Source texts of formatted documents:
····················

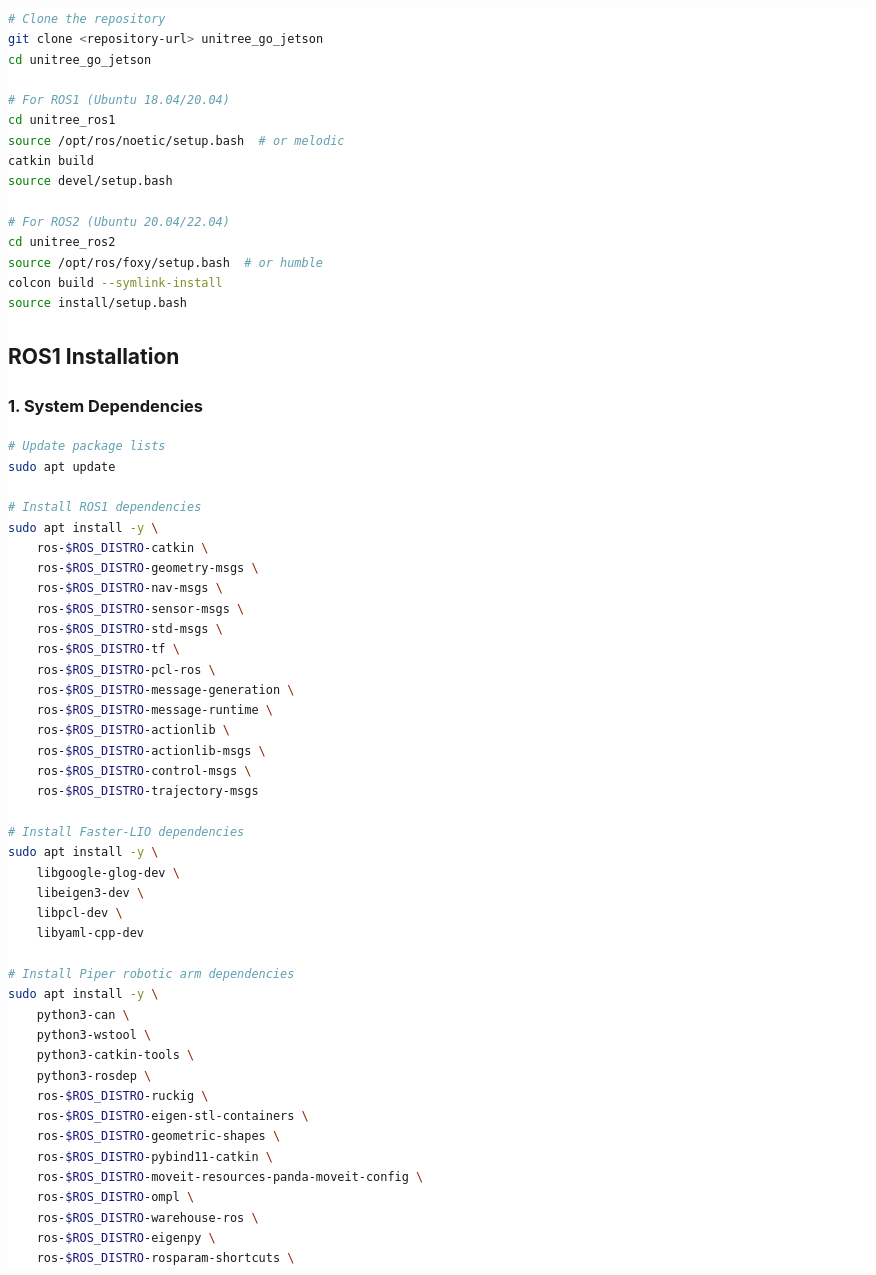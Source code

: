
 ```bash
# Clone the repository
git clone <repository-url> unitree_go_jetson
cd unitree_go_jetson

# For ROS1 (Ubuntu 18.04/20.04)
cd unitree_ros1
source /opt/ros/noetic/setup.bash  # or melodic
catkin build
source devel/setup.bash

# For ROS2 (Ubuntu 20.04/22.04)
cd unitree_ros2
source /opt/ros/foxy/setup.bash  # or humble
colcon build --symlink-install
source install/setup.bash
```

## ROS1 Installation

### 1. System Dependencies

```bash
# Update package lists
sudo apt update

# Install ROS1 dependencies
sudo apt install -y \
    ros-$ROS_DISTRO-catkin \
    ros-$ROS_DISTRO-geometry-msgs \
    ros-$ROS_DISTRO-nav-msgs \
    ros-$ROS_DISTRO-sensor-msgs \
    ros-$ROS_DISTRO-std-msgs \
    ros-$ROS_DISTRO-tf \
    ros-$ROS_DISTRO-pcl-ros \
    ros-$ROS_DISTRO-message-generation \
    ros-$ROS_DISTRO-message-runtime \
    ros-$ROS_DISTRO-actionlib \
    ros-$ROS_DISTRO-actionlib-msgs \
    ros-$ROS_DISTRO-control-msgs \
    ros-$ROS_DISTRO-trajectory-msgs

# Install Faster-LIO dependencies
sudo apt install -y \
    libgoogle-glog-dev \
    libeigen3-dev \
    libpcl-dev \
    libyaml-cpp-dev

# Install Piper robotic arm dependencies
sudo apt install -y \
    python3-can \
    python3-wstool \
    python3-catkin-tools \
    python3-rosdep \
    ros-$ROS_DISTRO-ruckig \
    ros-$ROS_DISTRO-eigen-stl-containers \
    ros-$ROS_DISTRO-geometric-shapes \
    ros-$ROS_DISTRO-pybind11-catkin \
    ros-$ROS_DISTRO-moveit-resources-panda-moveit-config \
    ros-$ROS_DISTRO-ompl \
    ros-$ROS_DISTRO-warehouse-ros \
    ros-$ROS_DISTRO-eigenpy \
    ros-$ROS_DISTRO-rosparam-shortcuts \
```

····················

= TASK REQUIREMENTS =
Go line by line through the records and copy those that contain the word "setup".

= FINISHED EXERCISE =
source /opt/ros/noetic/setup.bash  # or melodic
source devel/setup.bash
source /opt/ros/foxy/setup.bash  # or humble
source install/setup.bash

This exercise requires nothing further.